== REQUIRED ACTION ==
Beginning with the first line, return the material verbatim and without pictures.

|---|

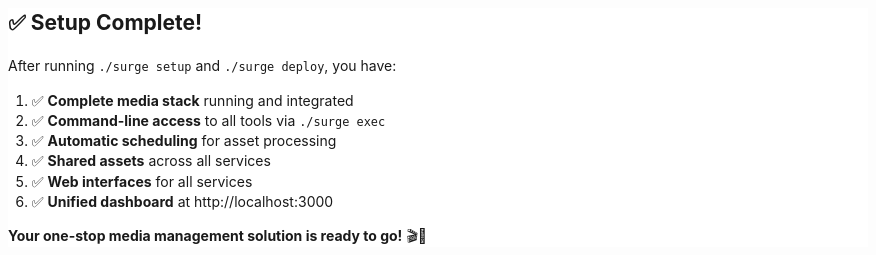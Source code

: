 
## ✅ **Setup Complete!**

After running `./surge setup` and `./surge deploy`, you have:

1. ✅ **Complete media stack** running and integrated
2. ✅ **Command-line access** to all tools via `./surge exec`
3. ✅ **Automatic scheduling** for asset processing
4. ✅ **Shared assets** across all services
5. ✅ **Web interfaces** for all services
6. ✅ **Unified dashboard** at http://localhost:3000

**Your one-stop media management solution is ready to go!** 🎬🚀
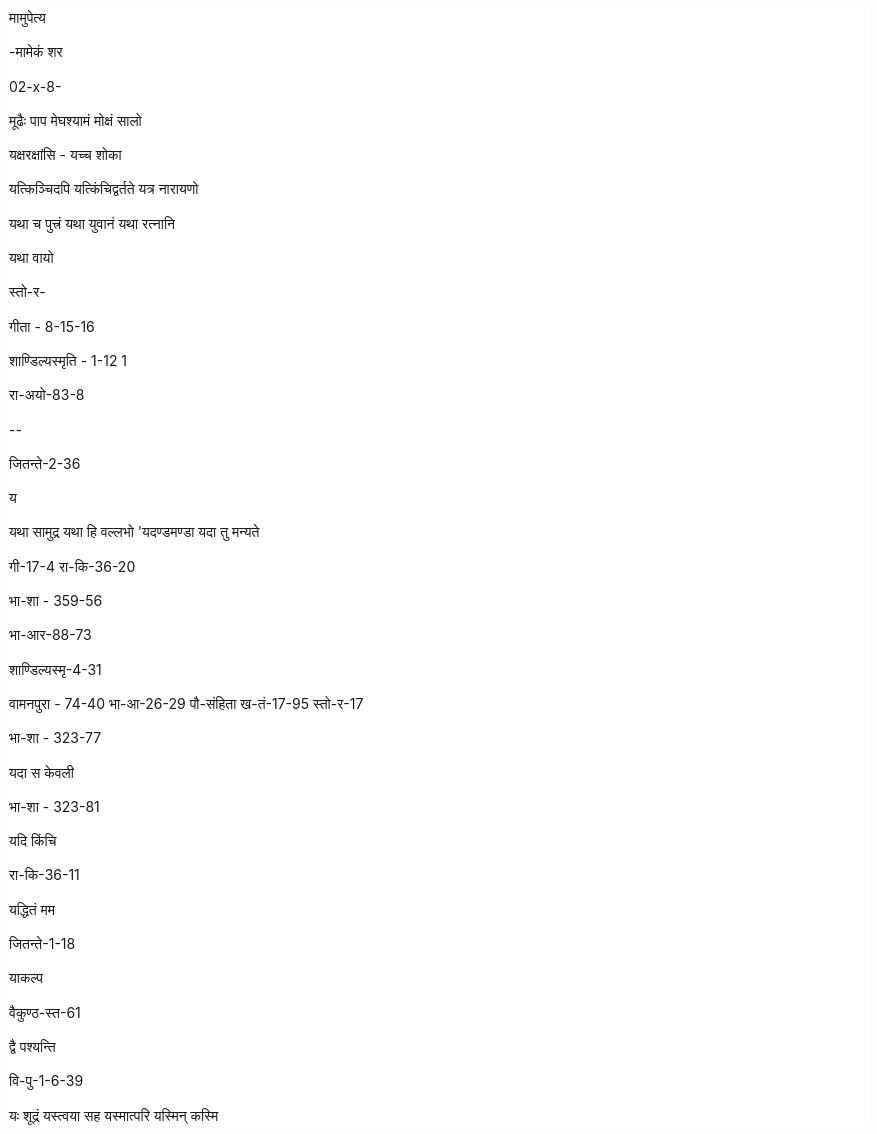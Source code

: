 मामुपेत्य

-मामेकं शर

02-x-8-

मूढैः पाप मेघश्यामं मोक्षं सालो

यक्षरक्षांसि - यच्च शोका

यत्किञ्चिदपि यत्किंचिद्वर्तते यत्र नारायणो

यथा च पुत्त्रं यथा युवानं यथा रत्नानि

यथा वायो

स्तो-र-

गीता - 8-15-16

शाण्डिल्यस्मृति - 1-12 1

रा-अयो-83-8

--

जितन्ते-2-36

य

यथा सामुद्र यथा हि वल्लभो 'यदण्डमण्डा यदा तु मन्यते

गी-17-4 रा-कि-36-20

भा-शा - 359-56

भा-आर-88-73

शाण्डिल्यस्मृ-4-31

वामनपुरा - 74-40 भा-आ-26-29 पौ-संहिता ख-तं-17-95 स्तो-र-17

भा-शा - 323-77

यदा स केवली

भा-शा - 323-81

यदि किंचि

रा-कि-36-11

यद्धितं मम

जितन्ते-1-18

याकल्प

वैकुण्ठ-स्त-61

द्वै पश्यन्ति

वि-पु-1-6-39

यः शूद्रं यस्त्वया सह यस्मात्परि यस्मिन् कस्मि
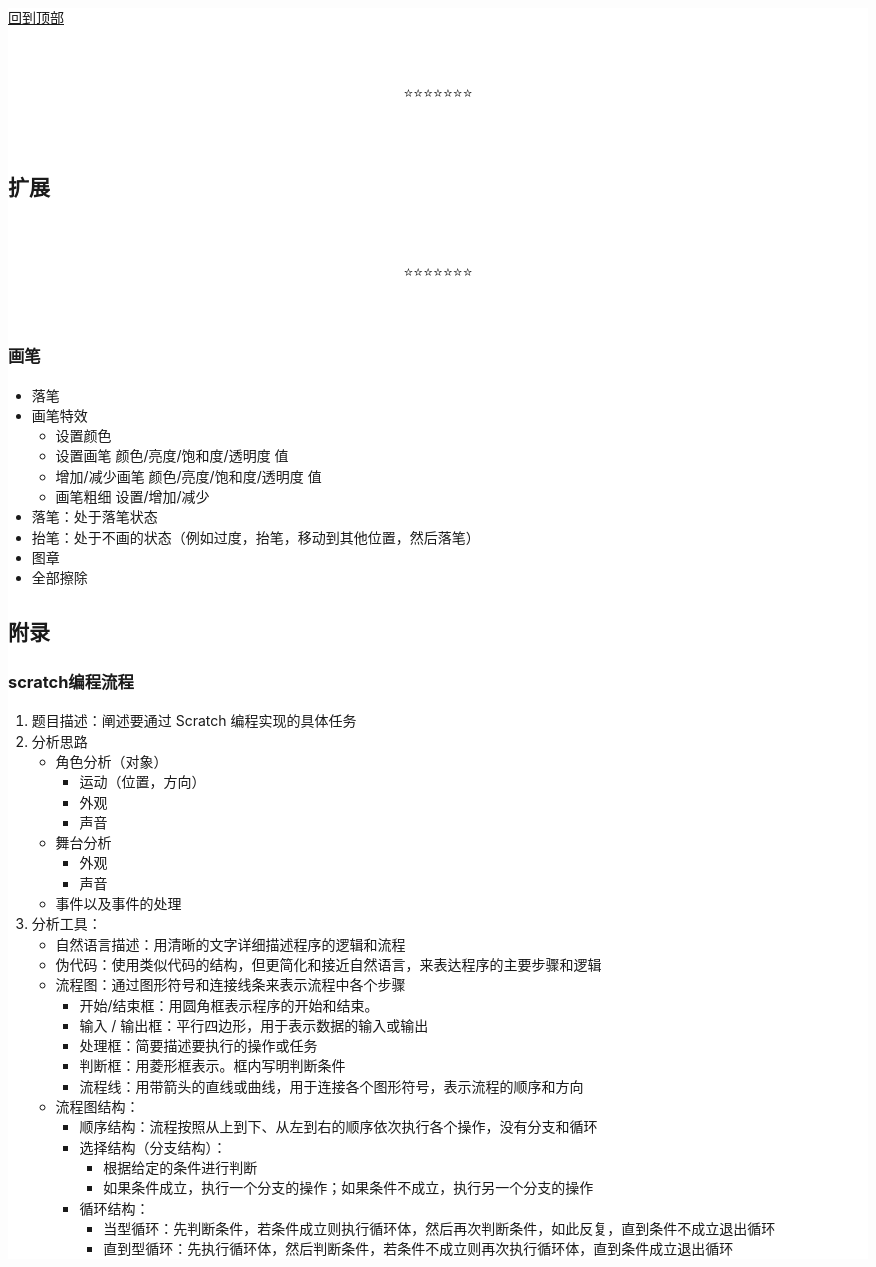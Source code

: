 
[回到顶部](#scratch_docs)<div style="text-align:center"><br><br>⭐⭐⭐⭐⭐⭐⭐<br><br><br></div>


## 扩展


<div style="text-align:center"><br><br>⭐⭐⭐⭐⭐⭐⭐<br><br><br></div>

### 画笔
* 落笔
* 画笔特效
    * 设置颜色
    * 设置画笔 颜色/亮度/饱和度/透明度 值
    * 增加/减少画笔 颜色/亮度/饱和度/透明度 值
    * 画笔粗细 设置/增加/减少
* 落笔：处于落笔状态
* 抬笔：处于不画的状态（例如过度，抬笔，移动到其他位置，然后落笔）
* 图章
* 全部擦除 

















## 附录


### scratch编程流程


1. 题目描述：阐述要通过 Scratch 编程实现的具体任务
2. 分析思路
    * 角色分析（对象）
        * 运动（位置，方向）
        * 外观
        * 声音
    * 舞台分析
        * 外观
        * 声音
    * 事件以及事件的处理
3. 分析工具：
    * 自然语言描述：用清晰的文字详细描述程序的逻辑和流程
    * 伪代码：使用类似代码的结构，但更简化和接近自然语言，来表达程序的主要步骤和逻辑
    * 流程图：通过图形符号和连接线条来表示流程中各个步骤  
        * 开始/结束框：用圆角框表示程序的开始和结束。
        * 输入 / 输出框：平行四边形，用于表示数据的输入或输出
        * 处理框：简要描述要执行的操作或任务
        * 判断框：用菱形框表示。框内写明判断条件
        * 流程线：用带箭头的直线或曲线，用于连接各个图形符号，表示流程的顺序和方向
    * 流程图结构：
        * 顺序结构：流程按照从上到下、从左到右的顺序依次执行各个操作，没有分支和循环
        * 选择结构（分支结构）：
            * 根据给定的条件进行判断
            * 如果条件成立，执行一个分支的操作；如果条件不成立，执行另一个分支的操作
        * 循环结构：
            * 当型循环：先判断条件，若条件成立则执行循环体，然后再次判断条件，如此反复，直到条件不成立退出循环
            * 直到型循环：先执行循环体，然后判断条件，若条件不成立则再次执行循环体，直到条件成立退出循环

|---|

== YOUR RESPONSE ==
Source code

: 
## ✅ **Setup Complete!**

After running `./surge setup` and `./surge deploy`, you have:

1. ✅ **Complete media stack** running and integrated
2. ✅ **Command-line access** to all tools via `./surge exec`
3. ✅ **Automatic scheduling** for asset processing
4. ✅ **Shared assets** across all services
5. ✅ **Web interfaces** for all services
6. ✅ **Unified dashboard** at http://localhost:3000

**Your one-stop media management solution is ready to go!** 🎬🚀
Source code

: मामुपेत्य

-मामेकं शर

02-x-8-

मूढैः पाप मेघश्यामं मोक्षं सालो

यक्षरक्षांसि - यच्च शोका

यत्किञ्चिदपि यत्किंचिद्वर्तते यत्र नारायणो

यथा च पुत्त्रं यथा युवानं यथा रत्नानि

यथा वायो

स्तो-र-

गीता - 8-15-16

शाण्डिल्यस्मृति - 1-12 1

रा-अयो-83-8

--

जितन्ते-2-36

य

यथा सामुद्र यथा हि वल्लभो 'यदण्डमण्डा यदा तु मन्यते

गी-17-4 रा-कि-36-20

भा-शा - 359-56

भा-आर-88-73

शाण्डिल्यस्मृ-4-31

वामनपुरा - 74-40 भा-आ-26-29 पौ-संहिता ख-तं-17-95 स्तो-र-17

भा-शा - 323-77

यदा स केवली

भा-शा - 323-81

यदि किंचि

रा-कि-36-11

यद्धितं मम

जितन्ते-1-18

याकल्प

वैकुण्ठ-स्त-61

द्वै पश्यन्ति

वि-पु-1-6-39

यः शूद्रं यस्त्वया सह यस्मात्परि यस्मिन् कस्मि
Source code

: 
[回到顶部](#scratch_docs)<div style="text-align:center"><br><br>⭐⭐⭐⭐⭐⭐⭐<br><br><br></div>


## 扩展


<div style="text-align:center"><br><br>⭐⭐⭐⭐⭐⭐⭐<br><br><br></div>

### 画笔
* 落笔
* 画笔特效
    * 设置颜色
    * 设置画笔 颜色/亮度/饱和度/透明度 值
    * 增加/减少画笔 颜色/亮度/饱和度/透明度 值
    * 画笔粗细 设置/增加/减少
* 落笔：处于落笔状态
* 抬笔：处于不画的状态（例如过度，抬笔，移动到其他位置，然后落笔）
* 图章
* 全部擦除 

















## 附录


### scratch编程流程


1. 题目描述：阐述要通过 Scratch 编程实现的具体任务
2. 分析思路
    * 角色分析（对象）
        * 运动（位置，方向）
        * 外观
        * 声音
    * 舞台分析
        * 外观
        * 声音
    * 事件以及事件的处理
3. 分析工具：
    * 自然语言描述：用清晰的文字详细描述程序的逻辑和流程
    * 伪代码：使用类似代码的结构，但更简化和接近自然语言，来表达程序的主要步骤和逻辑
    * 流程图：通过图形符号和连接线条来表示流程中各个步骤  
        * 开始/结束框：用圆角框表示程序的开始和结束。
        * 输入 / 输出框：平行四边形，用于表示数据的输入或输出
        * 处理框：简要描述要执行的操作或任务
        * 判断框：用菱形框表示。框内写明判断条件
        * 流程线：用带箭头的直线或曲线，用于连接各个图形符号，表示流程的顺序和方向
    * 流程图结构：
        * 顺序结构：流程按照从上到下、从左到右的顺序依次执行各个操作，没有分支和循环
        * 选择结构（分支结构）：
            * 根据给定的条件进行判断
            * 如果条件成立，执行一个分支的操作；如果条件不成立，执行另一个分支的操作
        * 循环结构：
            * 当型循环：先判断条件，若条件成立则执行循环体，然后再次判断条件，如此反复，直到条件不成立退出循环
            * 直到型循环：先执行循环体，然后判断条件，若条件不成立则再次执行循环体，直到条件成立退出循环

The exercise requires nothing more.